● Task item: The output should be every line below that includes the word "AttributeTok".

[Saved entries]
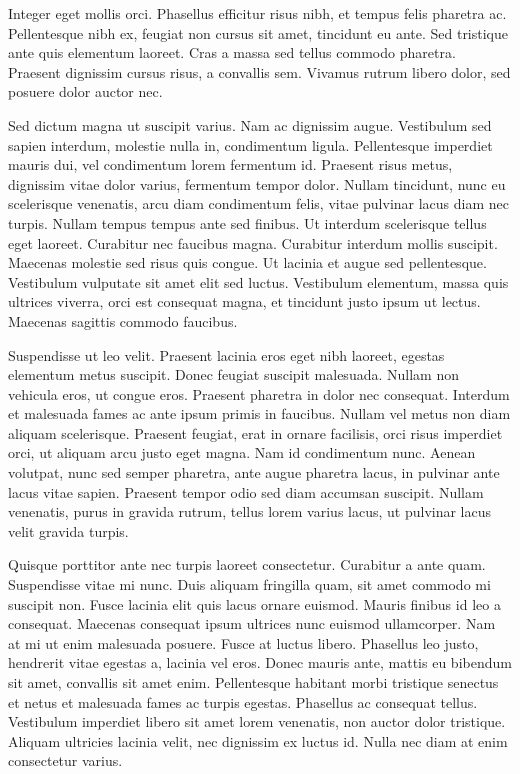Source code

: \documentclass[titlepage]{article}
\begin{document}
Integer eget mollis orci. Phasellus efficitur risus nibh, et tempus felis pharetra ac. Pellentesque nibh ex, feugiat non cursus sit amet, tincidunt eu ante. Sed tristique ante quis elementum laoreet. Cras a massa sed tellus commodo pharetra. Praesent dignissim cursus risus, a convallis sem. Vivamus rutrum libero dolor, sed posuere dolor auctor nec.

Sed dictum magna ut suscipit varius. Nam ac dignissim augue. Vestibulum sed sapien interdum, molestie nulla in, condimentum ligula. Pellentesque imperdiet mauris dui, vel condimentum lorem fermentum id. Praesent risus metus, dignissim vitae dolor varius, fermentum tempor dolor. Nullam tincidunt, nunc eu scelerisque venenatis, arcu diam condimentum felis, vitae pulvinar lacus diam nec turpis. Nullam tempus tempus ante sed finibus. Ut interdum scelerisque tellus eget laoreet. Curabitur nec faucibus magna. Curabitur interdum mollis suscipit. Maecenas molestie sed risus quis congue. Ut lacinia et augue sed pellentesque. Vestibulum vulputate sit amet elit sed luctus. Vestibulum elementum, massa quis ultrices viverra, orci est consequat magna, et tincidunt justo ipsum ut lectus. Maecenas sagittis commodo faucibus.

Suspendisse ut leo velit. Praesent lacinia eros eget nibh laoreet, egestas elementum metus suscipit. Donec feugiat suscipit malesuada. Nullam non vehicula eros, ut congue eros. Praesent pharetra in dolor nec consequat. Interdum et malesuada fames ac ante ipsum primis in faucibus. Nullam vel metus non diam aliquam scelerisque. Praesent feugiat, erat in ornare facilisis, orci risus imperdiet orci, ut aliquam arcu justo eget magna. Nam id condimentum nunc. Aenean volutpat, nunc sed semper pharetra, ante augue pharetra lacus, in pulvinar ante lacus vitae sapien. Praesent tempor odio sed diam accumsan suscipit. Nullam venenatis, purus in gravida rutrum, tellus lorem varius lacus, ut pulvinar lacus velit gravida turpis.

Quisque porttitor ante nec turpis laoreet consectetur. Curabitur a ante quam. Suspendisse vitae mi nunc. Duis aliquam fringilla quam, sit amet commodo mi suscipit non. Fusce lacinia elit quis lacus ornare euismod. Mauris finibus id leo a consequat. Maecenas consequat ipsum ultrices nunc euismod ullamcorper. Nam at mi ut enim malesuada posuere. Fusce at luctus libero. Phasellus leo justo, hendrerit vitae egestas a, lacinia vel eros. Donec mauris ante, mattis eu bibendum sit amet, convallis sit amet enim. Pellentesque habitant morbi tristique senectus et netus et malesuada fames ac turpis egestas. Phasellus ac consequat tellus. Vestibulum imperdiet libero sit amet lorem venenatis, non auctor dolor tristique. Aliquam ultricies lacinia velit, nec dignissim ex luctus id. Nulla nec diam at enim consectetur varius.
\end{document}
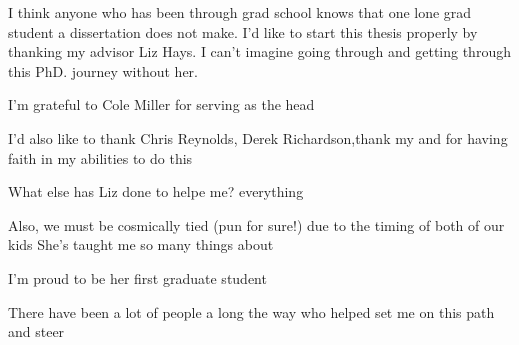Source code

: 
I think anyone who has been through grad school knows that one lone grad student a dissertation does not make. I'd like to start this thesis properly by thanking my advisor Liz Hays. I can't imagine going through and getting through this PhD. journey without her. 

I'm grateful to Cole Miller for serving as the head 

I'd also like to thank Chris Reynolds, Derek Richardson,thank my and for having faith in my abilities to do this 

What else has Liz done to helpe me? everything



Also, we must be cosmically tied (pun for sure!) due to the timing of both of our kids
She's taught me so many things about 

I'm proud to be her first graduate student



There have been a lot of people a long the way who helped set me on this path and steer
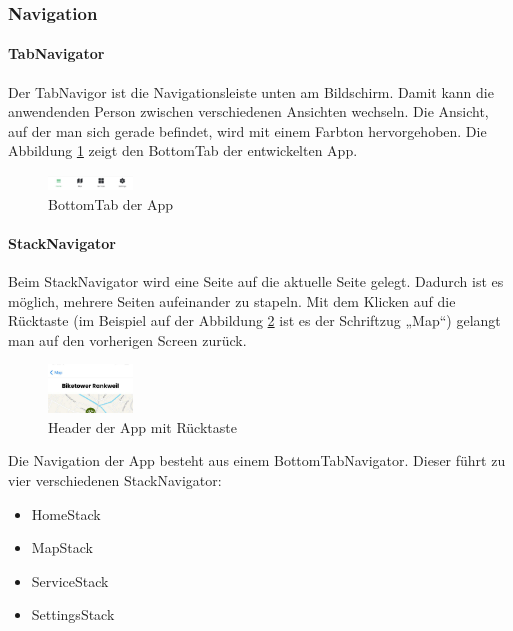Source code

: \subsubsection{Navigation}
\paragraph{TabNavigator} Der TabNavigor ist die Navigationsleiste unten am Bildschirm. Damit kann die anwendenden Person zwischen verschiedenen Ansichten wechseln. Die Ansicht, auf der man sich gerade befindet, wird mit einem Farbton hervorgehoben. Die Abbildung \ref{fig:bottomtab} zeigt den BottomTab der entwickelten App.  \\
\begin{figure}[H]
    \centering
    \includegraphics[width=0.2\textwidth]{images/tab.png}
    \caption{BottomTab der App}
    \label{fig:bottomtab}
\end{figure}

\paragraph{StackNavigator}Beim StackNavigator wird eine Seite auf die aktuelle Seite gelegt. Dadurch ist es möglich, mehrere Seiten aufeinander zu stapeln. Mit dem Klicken auf die Rücktaste (im Beispiel auf der Abbildung \ref{fig:appheader} ist es der Schriftzug „Map“) gelangt man auf den vorherigen Screen zurück.  \\
\begin{figure}[H]
    \centering
    \includegraphics[width=0.2\textwidth]{images/appheader.png}
    \caption{Header der App mit Rücktaste}
    \label{fig:appheader}
\end{figure}


Die Navigation der App besteht aus einem BottomTabNavigator. Dieser führt zu vier verschiedenen StackNavigator:\\
\begin{itemize}
    \item HomeStack
    \item MapStack
    \item ServiceStack
    \item SettingsStack
\end{itemize}

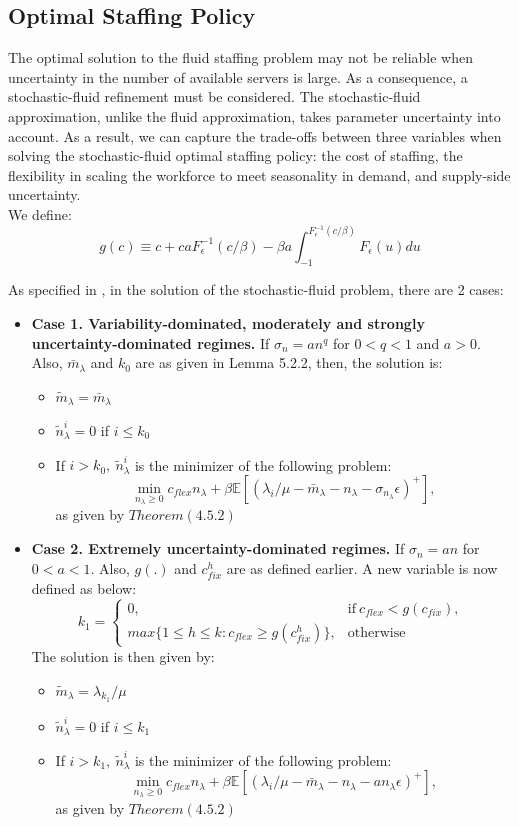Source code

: \subsection{Optimal Staffing Policy} 
The optimal solution to the fluid staffing problem may not be reliable when uncertainty in the number of available servers is large. As a consequence, a stochastic-fluid refinement must be considered. The stochastic-fluid approximation, unlike the fluid approximation, takes parameter uncertainty into account. As a result, we can capture the trade-offs between three variables when solving the stochastic-fluid optimal staffing policy: the cost of staffing, the flexibility in scaling the workforce to meet seasonality in demand, and supply-side uncertainty. \\ We define:
\[g(c) \equiv c + caF_{\epsilon}^{-1}(c/\beta)-\beta a\int_{-1}^{F_{\epsilon}^{-1}(c/\beta)}F_{\epsilon}(u) du\]
\begin{theorem}
As specified in \cite{dong}, in the solution of the stochastic-fluid problem, there are 2 cases:
\begin{itemize}
    \item \textbf{Case 1. Variability-dominated, moderately and strongly uncertainty-dominated
regimes.}  If $\sigma_n = an^q$ for $0 < q < 1$ and $a > 0$. Also, $\bar{m}_{\lambda}$ and $k_0$ are as given in Lemma 5.2.2, then, the solution is:
\begin{itemize}
    \item $\tilde{m}_{\lambda}=\bar{m}_{\lambda}$
    \item $\tilde{n}_{\lambda}^i=0$ if $i \leq k_0$
    \item If $i>k_0, \ \tilde{n}_{\lambda}^i$ is the minimizer of the following problem:
    \[\min_{n_{\lambda}\geq0} c_{flex}n_{\lambda} + \beta\mathbb{E}[(\lambda_i/\mu - \bar{m}_{\lambda} - n_{\lambda} -\sigma_{n_{\lambda}}\epsilon)^+],\]
    as given by  $Theorem(4.5.2)$
\end{itemize}
    \item \textbf{Case 2. Extremely uncertainty-dominated
regimes.}  If $\sigma_n = an$ for $0 < a < 1$. Also, $g(.)$ and $c_{fix}^h$ are as defined earlier. A new variable is now defined as below:
$$
k_1 = 
\begin{cases}
      0, & \text{if}\ c_{flex} < g(c_{fix}), \\
      max\{1 \leq h \leq k: c_{flex} \geq g(c_{fix}^h)\}, & \text{otherwise}
    \end{cases}
$$
The solution is then given by:
\begin{itemize}
    \item $\tilde{m}_{\lambda}=\lambda_{k_1}/\mu$
    \item $\tilde{n}_{\lambda}^i=0$ if $i \leq k_1$
    \item If $i>k_1, \ \tilde{n}_{\lambda}^i$ is the minimizer of the following problem:
    \[\min_{n_{\lambda}\geq0} c_{flex}n_{\lambda} + \beta\mathbb{E}[(\lambda_i/\mu - \bar{m}_{\lambda} - n_{\lambda} -an_{\lambda}\epsilon)^+],\]
    as given by $Theorem(4.5.2)$ 
\end{itemize}
\end{itemize}
\end{theorem}
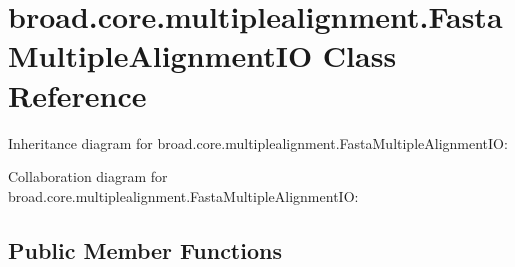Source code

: \hypertarget{classbroad_1_1core_1_1multiplealignment_1_1_fasta_multiple_alignment_i_o}{\section{broad.\+core.\+multiplealignment.\+Fasta\+Multiple\+Alignment\+I\+O Class Reference}
\label{classbroad_1_1core_1_1multiplealignment_1_1_fasta_multiple_alignment_i_o}
}


Inheritance diagram for broad.\+core.\+multiplealignment.\+Fasta\+Multiple\+Alignment\+I\+O\+:


Collaboration diagram for broad.\+core.\+multiplealignment.\+Fasta\+Multiple\+Alignment\+I\+O\+:
\subsection*{Public Member Functions}

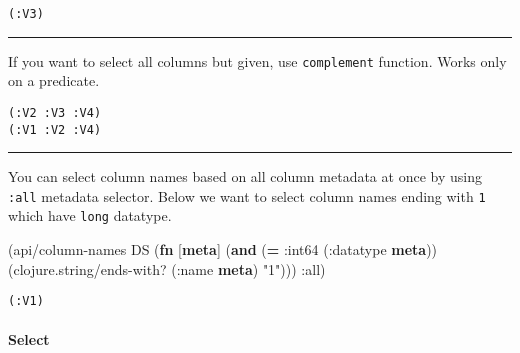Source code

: \documentclass[]{article}
\newenvironment{Shaded}{\begin{snugshade}}{\end{snugshade}}
\newcommand{\KeywordTok}[1]{\textcolor[rgb]{0.13,0.29,0.53}{\textbf{#1}}}
\newcommand{\StringTok}[1]{\textcolor[rgb]{0.31,0.60,0.02}{#1}}
\newcommand{\VariableTok}[1]{\textcolor[rgb]{0.00,0.00,0.00}{#1}}
\newcommand{\AttributeTok}[1]{\textcolor[rgb]{0.77,0.63,0.00}{#1}}
\newcommand{\NormalTok}[1]{#1}
\let\oldparagraph\paragraph
\renewcommand{\paragraph}[1]{\oldparagraph{#1}\mbox{}}
\begin{document}
\begin{verbatim}
(:V3)
\end{verbatim}

\begin{center}\rule{0.5\linewidth}{0.5pt}\end{center}

If you want to select all columns but given, use \texttt{complement}
function. Works only on a predicate.

\begin{Shaded}
\end{Shaded}

\begin{verbatim}
(:V2 :V3 :V4)
(:V1 :V2 :V4)
\end{verbatim}

\begin{center}\rule{0.5\linewidth}{0.5pt}\end{center}

You can select column names based on all column metadata at once by
using \texttt{:all} metadata selector. Below we want to select column
names ending with \texttt{1} which have \texttt{long} datatype.

\begin{Shaded}
\begin{Highlighting}[]
\NormalTok{(api/column-names DS (}\KeywordTok{fn}\NormalTok{ [}\KeywordTok{meta}\NormalTok{]}
\NormalTok{                       (}\KeywordTok{and}\NormalTok{ (}\KeywordTok{=} \AttributeTok{:int64}\NormalTok{ (}\AttributeTok{:datatype} \KeywordTok{meta}\NormalTok{))}
\NormalTok{                            (clojure.string/ends-with? (}\AttributeTok{:name} \KeywordTok{meta}\NormalTok{) }\StringTok{"1"}\NormalTok{))) }\AttributeTok{:all}\NormalTok{)}
\end{Highlighting}
\end{Shaded}

\begin{verbatim}
(:V1)
\end{verbatim}

\paragraph{Select}\label{select}
\end{document}
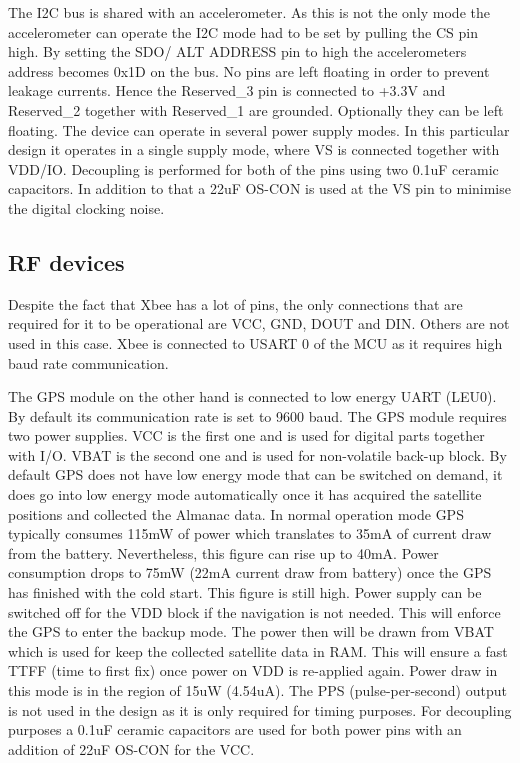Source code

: The I2C bus is shared with an accelerometer. As this is not the only mode the accelerometer can operate the I2C mode had to be set by pulling the CS pin high. By setting the SDO/ ALT ADDRESS pin to high the accelerometers address becomes 0x1D on the bus. No pins are left floating in order to prevent leakage currents. Hence the Reserved\_3 pin is connected to +3.3V and Reserved\_2 together with Reserved\_1 are grounded. Optionally they can be left floating. 
The device can operate in several power supply modes. In this particular design it operates in a single supply mode, where VS is connected together with VDD/IO. Decoupling is performed for both of the pins using two 0.1uF ceramic capacitors. In addition to that a 22uF OS-CON is used at the VS pin to minimise the digital clocking noise.

\subsection{RF devices}
Despite the fact that Xbee has a lot of pins, the only connections that are required for it to be operational are VCC, GND, DOUT and DIN. Others are not used in this case. Xbee is connected to USART 0 of the MCU as it requires high baud rate communication.

The GPS module on the other hand is connected to low energy UART (LEU0). By default its communication rate is set to 9600 baud. The GPS module requires two power supplies. VCC is the first one and is used for digital parts together with I/O. VBAT is the second one and is used for non-volatile back-up block. By default GPS does not have low energy mode that can be switched on demand, it does go into low energy mode automatically once it has acquired the satellite positions and collected the Almanac data. In normal operation mode GPS typically consumes 115mW of power which translates to 35mA of current draw from the battery. Nevertheless, this figure can rise up to 40mA. Power consumption drops to 75mW (22mA current draw from battery) once the GPS has finished with the cold start. This figure is still high. Power supply can be switched off for the VDD block if the navigation is not needed. This will enforce the GPS to enter the backup mode. The power then will be drawn from VBAT which is used for keep the collected satellite data in RAM. This will ensure a fast TTFF (time to first fix) once power on VDD is re-applied again. Power draw in this mode is in the region of 15uW (4.54uA).
The PPS (pulse-per-second) output is not used in the design as it is only required for timing purposes. For decoupling purposes a 0.1uF ceramic capacitors are used for both power pins with an addition of 22uF OS-CON for the VCC.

● Finished task:
\newcommand{\AttributeTok}[1]{\textcolor[rgb]{0.77,0.63,0.00}{#1}}
\NormalTok{                       (}\KeywordTok{and}\NormalTok{ (}\KeywordTok{=} \AttributeTok{:int64}\NormalTok{ (}\AttributeTok{:datatype} \KeywordTok{meta}\NormalTok{))}
\NormalTok{                            (clojure.string/ends-with? (}\AttributeTok{:name} \KeywordTok{meta}\NormalTok{) }\StringTok{"1"}\NormalTok{))) }\AttributeTok{:all}\NormalTok{)}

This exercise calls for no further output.